American Family increased homeowners rates, getting regulatory approval across 12 states. More than 75% of the projected $58.7 million of this premium growth will come from a single 34.4% rate hike by subsidiary Homesite Insurance Co. in California.
Progressive proposed a 5.8% rate increase in Connecticut but was rejected by state regulators, labeling the amount “excessive.” The insurer also attempted to raise rates in Texas, but the Texas Department of Insurance denied the request, even attempting to call Progressive out for failing to comply with certain requirements in rate change requests from April to July 2021. The carrier successfully raised rates in Illinois by 3%.
GEICO increased auto rates in Illinois by 6% effective in December, the biggest rate increase from the insurer in the state in six years.
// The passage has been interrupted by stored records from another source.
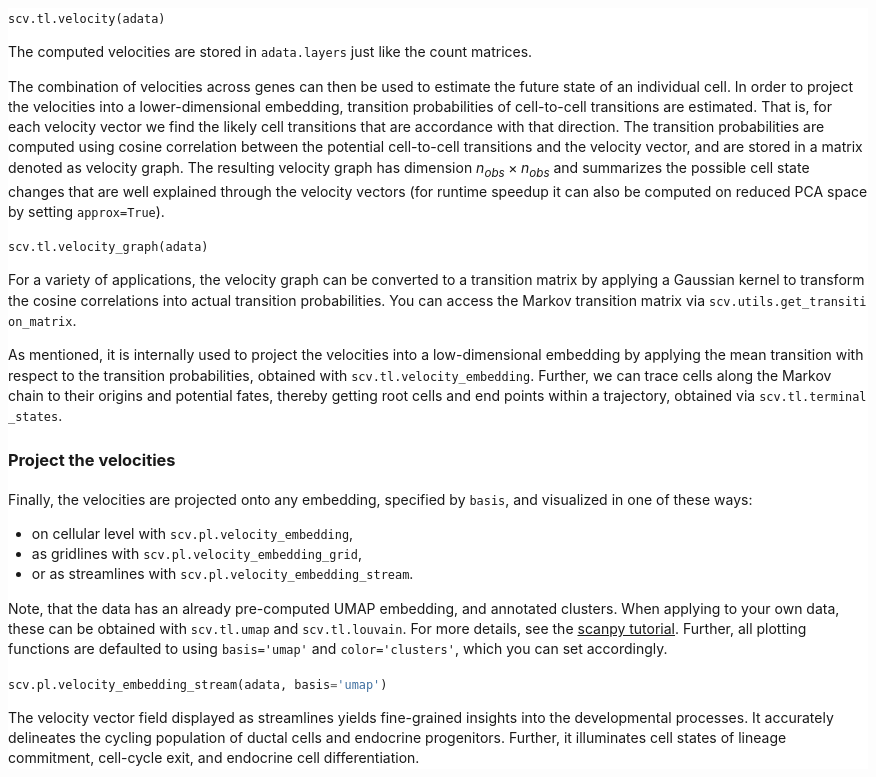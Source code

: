 
```python hideCode=false hidePrompt=false
scv.tl.velocity(adata)
```


The computed velocities are stored in ``adata.layers`` just like the count matrices. 

The combination of velocities across genes can then be used to estimate the future state of an individual cell. In order to project the velocities into a lower-dimensional embedding, transition probabilities of cell-to-cell transitions are estimated. That is, for each velocity vector we find the likely cell transitions that are accordance with that direction. The transition probabilities are computed using cosine correlation between the potential cell-to-cell transitions and the velocity vector, and are stored in a matrix denoted as velocity graph. The resulting velocity graph has dimension $n_{obs} \times n_{obs}$ and summarizes the possible cell state changes that are well explained through the velocity vectors (for runtime speedup it can also be computed on reduced PCA space by setting `approx=True`).


```python hideCode=false hidePrompt=false
scv.tl.velocity_graph(adata)
```


For a variety of applications, the velocity graph can be converted to a transition matrix by applying a Gaussian kernel to transform the cosine correlations into actual transition probabilities. You can access the Markov transition matrix via `scv.utils.get_transition_matrix`. 

As mentioned, it is internally used to project the velocities into a low-dimensional embedding by applying the mean transition with respect to the transition probabilities, obtained with `scv.tl.velocity_embedding`. Further, we can trace cells along the Markov chain to their origins and potential fates, thereby getting root cells and end points within a trajectory, obtained via `scv.tl.terminal_states`.



### Project the velocities



Finally, the velocities are projected onto any embedding, specified by `basis`, and visualized in one of these ways: 
- on cellular level with `scv.pl.velocity_embedding`,
- as gridlines with `scv.pl.velocity_embedding_grid`,
- or as streamlines with `scv.pl.velocity_embedding_stream`.

Note, that the data has an already pre-computed UMAP embedding, and annotated clusters. When applying to your own data, these can be obtained with `scv.tl.umap` and `scv.tl.louvain`. For more details, see the [scanpy tutorial](https://scanpy-tutorials.readthedocs.io/en/latest/pbmc3k.html). Further, all plotting functions are defaulted to using `basis='umap'` and `color='clusters'`, which you can set accordingly.


```python hideCode=false hidePrompt=false
scv.pl.velocity_embedding_stream(adata, basis='umap')

```


The velocity vector field displayed as streamlines yields fine-grained insights into the developmental processes. It accurately delineates the cycling population of ductal cells and endocrine progenitors. Further, it illuminates cell states of lineage commitment, cell-cycle exit, and endocrine cell differentiation.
The carrier proposed a similar rate hike in Connecticut but was rejected, as the state called out the carrier for excluding driving data from the pandemic or beyond. The insurer had a similar conversation with the Texas regulator and explained that it was excluding pandemic-year data because the year was an anomaly. GEICO more recently filed for double-digit auto rate hikes in Virginia, Nevada and Nebraska.
Travelers increased homeowners rates in Texas by 7.6% in June, boosting the carrier’s written premiums by $22.8 million. The carrier also got approval in other states, adding another $9 million to the carrier’s premium income.
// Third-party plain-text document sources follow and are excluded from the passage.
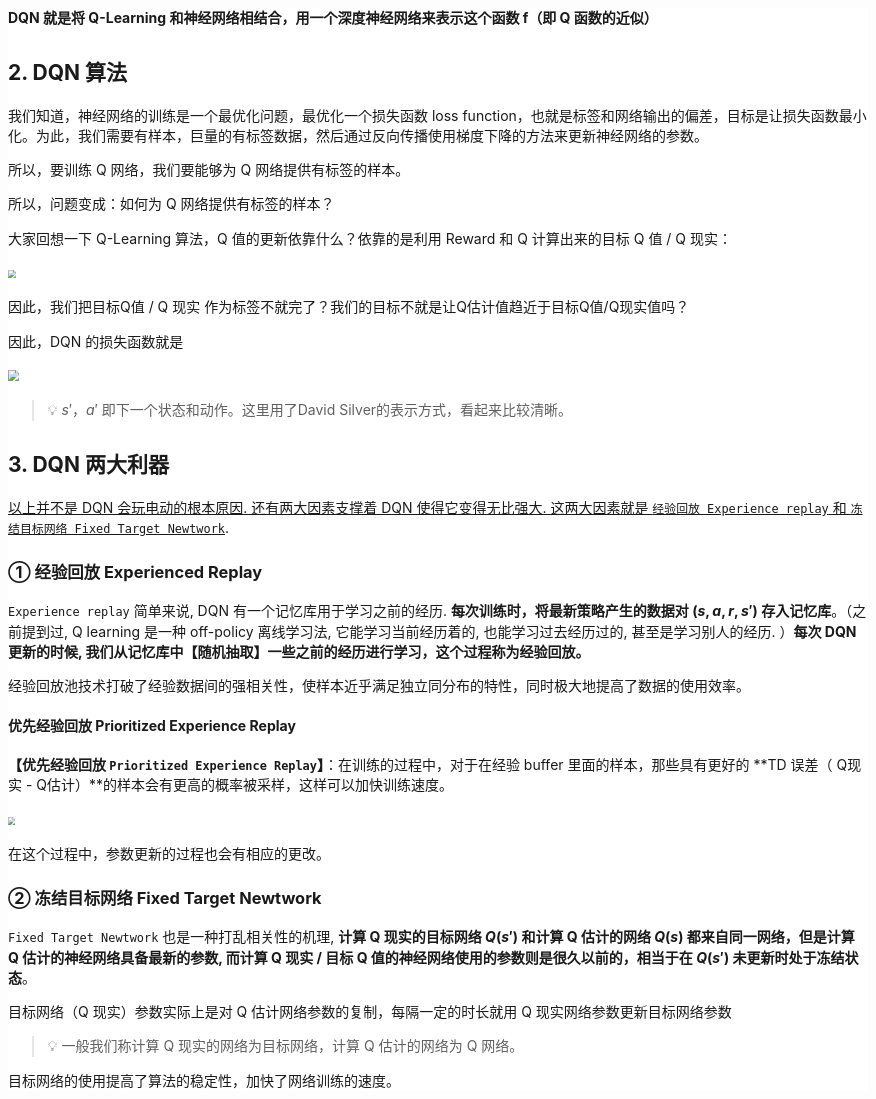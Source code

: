 **DQN 就是将 Q-Learning 和神经网络相结合，用一个深度神经网络来表示这个函数 f（即 Q 函数的近似）**



## 2. DQN 算法

我们知道，神经网络的训练是一个最优化问题，最优化一个损失函数 loss function，也就是标签和网络输出的偏差，目标是让损失函数最小化。为此，我们需要有样本，巨量的有标签数据，然后通过反向传播使用梯度下降的方法来更新神经网络的参数。

所以，要训练 Q 网络，我们要能够为 Q 网络提供有标签的样本。

所以，问题变成：如何为 Q 网络提供有标签的样本？

大家回想一下 Q-Learning 算法，Q 值的更新依靠什么？依靠的是利用 Reward 和 Q 计算出来的目标 Q 值 / Q 现实：

<img src="https://cs-wiki.oss-cn-shanghai.aliyuncs.com/img/20201110221728.png" style="zoom: 50%;" />

因此，我们把目标Q值 / Q 现实 作为标签不就完了？我们的目标不就是让Q估计值趋近于目标Q值/Q现实值吗？

因此，DQN 的损失函数就是

<img src="https://cs-wiki.oss-cn-shanghai.aliyuncs.com/img/20201110222021.png" style="zoom:67%;" />

> 💡 $s'，a'$ 即下一个状态和动作。这里用了David Silver的表示方式，看起来比较清晰。

## 3. DQN 两大利器

<u>以上并不是 DQN 会玩电动的根本原因. 还有两大因素支撑着 DQN 使得它变得无比强大. 这两大因素就是 `经验回放 Experience replay` 和 `冻结目标网络 Fixed Target Newtwork`</u>.

### ① 经验回放 Experienced Replay

`Experience replay` 简单来说, DQN 有一个记忆库用于学习之前的经历. **每次训练时，将最新策略产生的数据对 $(s,a,r,s')$ 存入记忆库**。（之前提到过, Q learning 是一种 off-policy 离线学习法, 它能学习当前经历着的, 也能学习过去经历过的, 甚至是学习别人的经历. ）**每次 DQN 更新的时候, 我们从记忆库中【随机抽取】一些之前的经历进行学习，这个过程称为经验回放。** 

经验回放池技术打破了经验数据间的强相关性，使样本近乎满足独立同分布的特性，同时极大地提高了数据的使用效率。

#### 优先经验回放 Prioritized Experience Replay

**【优先经验回放 `Prioritized Experience Replay`】**：在训练的过程中，对于在经验 buffer 里面的样本，那些具有更好的 **TD 误差（ Q现实 - Q估计）**的样本会有更高的概率被采样，这样可以加快训练速度。

<img src="https://cs-wiki.oss-cn-shanghai.aliyuncs.com/img/20201028213309.png" style="zoom:45%;" />

在这个过程中，参数更新的过程也会有相应的更改。

### ② 冻结目标网络 Fixed Target Newtwork

`Fixed Target Newtwork` 也是一种打乱相关性的机理, **计算 Q 现实的目标网络 $Q(s')$ 和计算 Q 估计的网络 $Q(s)$ 都来自同一网络，但是计算 Q 估计的神经网络具备最新的参数, 而计算 Q 现实 / 目标 Q 值的神经网络使用的参数则是很久以前的，相当于在 $Q(s')$ 未更新时处于冻结状态**。

目标网络（Q 现实）参数实际上是对 Q 估计网络参数的复制，每隔一定的时长就用 Q 现实网络参数更新目标网络参数

> 💡 一般我们称计算 Q 现实的网络为目标网络，计算 Q 估计的网络为 Q 网络。

目标网络的使用提高了算法的稳定性，加快了网络训练的速度。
Carriers cut down on real estate and employees as the year progresses
In addition, carriers have also been downsizing in the last few months as work-from-home habits press on. With employees working from home and companies deploying company-wide cloud solutions, the need for physical offices doesn’t seem as urgent as pre-COVID. While carriers plan to eventually have employees back in the office by 2022, a handful of insurers have made moves to downsize in the meantime.
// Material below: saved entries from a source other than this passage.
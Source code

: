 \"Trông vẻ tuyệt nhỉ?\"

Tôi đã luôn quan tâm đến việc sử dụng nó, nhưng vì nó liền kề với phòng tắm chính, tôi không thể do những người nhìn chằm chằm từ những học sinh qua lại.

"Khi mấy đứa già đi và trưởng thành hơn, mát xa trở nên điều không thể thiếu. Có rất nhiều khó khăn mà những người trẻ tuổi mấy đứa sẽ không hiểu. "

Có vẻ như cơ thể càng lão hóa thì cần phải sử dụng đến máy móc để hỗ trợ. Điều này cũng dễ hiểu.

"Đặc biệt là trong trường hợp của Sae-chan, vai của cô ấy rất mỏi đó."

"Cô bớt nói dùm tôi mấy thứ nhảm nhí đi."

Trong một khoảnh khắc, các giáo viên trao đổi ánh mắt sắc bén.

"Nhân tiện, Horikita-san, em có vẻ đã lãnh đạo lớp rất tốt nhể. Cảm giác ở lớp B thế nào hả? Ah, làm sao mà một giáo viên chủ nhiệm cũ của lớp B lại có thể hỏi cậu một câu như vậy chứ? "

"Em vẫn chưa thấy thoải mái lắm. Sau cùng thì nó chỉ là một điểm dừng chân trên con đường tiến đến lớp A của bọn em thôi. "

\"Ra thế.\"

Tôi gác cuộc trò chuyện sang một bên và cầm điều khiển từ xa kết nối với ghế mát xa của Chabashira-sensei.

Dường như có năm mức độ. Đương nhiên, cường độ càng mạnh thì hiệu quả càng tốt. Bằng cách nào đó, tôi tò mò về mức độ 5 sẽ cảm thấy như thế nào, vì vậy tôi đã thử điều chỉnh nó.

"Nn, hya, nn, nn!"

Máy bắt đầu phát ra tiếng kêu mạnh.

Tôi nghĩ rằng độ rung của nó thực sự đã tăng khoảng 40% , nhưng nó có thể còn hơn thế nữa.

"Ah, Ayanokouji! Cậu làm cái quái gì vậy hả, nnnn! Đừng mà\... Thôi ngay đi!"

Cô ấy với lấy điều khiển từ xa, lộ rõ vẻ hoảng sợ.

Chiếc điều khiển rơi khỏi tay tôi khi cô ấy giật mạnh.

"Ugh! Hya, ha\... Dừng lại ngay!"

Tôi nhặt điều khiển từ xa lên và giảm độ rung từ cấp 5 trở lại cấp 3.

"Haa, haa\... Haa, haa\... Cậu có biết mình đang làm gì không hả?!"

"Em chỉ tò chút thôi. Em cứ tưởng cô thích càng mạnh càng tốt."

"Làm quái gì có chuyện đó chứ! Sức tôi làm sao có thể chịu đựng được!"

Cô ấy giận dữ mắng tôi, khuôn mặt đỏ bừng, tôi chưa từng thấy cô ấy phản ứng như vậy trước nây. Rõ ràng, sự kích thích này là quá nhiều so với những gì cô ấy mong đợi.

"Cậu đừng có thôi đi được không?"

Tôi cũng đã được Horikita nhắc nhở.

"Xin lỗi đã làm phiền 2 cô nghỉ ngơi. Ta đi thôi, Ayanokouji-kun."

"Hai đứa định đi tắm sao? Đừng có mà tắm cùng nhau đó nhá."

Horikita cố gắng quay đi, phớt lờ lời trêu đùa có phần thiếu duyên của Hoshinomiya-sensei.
Progressive sold its 190,000-square-foot data center in Colorado Springs, CO, to Utah-based Novva Data Centers for $38.5 million as the carrier’s increased use of the cloud lessened the need for its own data facility. Under the terms of the sale, the carrier will still use half of the facility under a lease with Novva.
Travelers announced plans to move out of its leased 150,000-square-foot office space in Hartford, CT, and consolidate office space into properties the carrier already owns. About 1,000 employees will be affected by the decision, and the insurer will try to sublease the office space in the meantime.
State Farm is closing its Bakersfield Operations Center in California by the end of October, letting go of 230 employees in the process. The carrier mentioned plans to exit from 11 other locations in 2017 as a part of its initiative to move employees to the insurer’s headquarters and main hubs. Displaced employees will have the option to apply for open positions within the company.
Allstate cut almost 4,000 jobs in September 2020 as part of its plan to grow its P&C market share and affected about 8% of the insurer’s workforce. The carrier said its cuts and related office closures would come at a restructuring cost of about $290 million.
As the continued uncertainty of the pandemic as well as the unpredictability of climate change and driving patterns pushes insurance companies to adapt both their rates and their business operations, it will be interesting to see how the rest of this year pans out.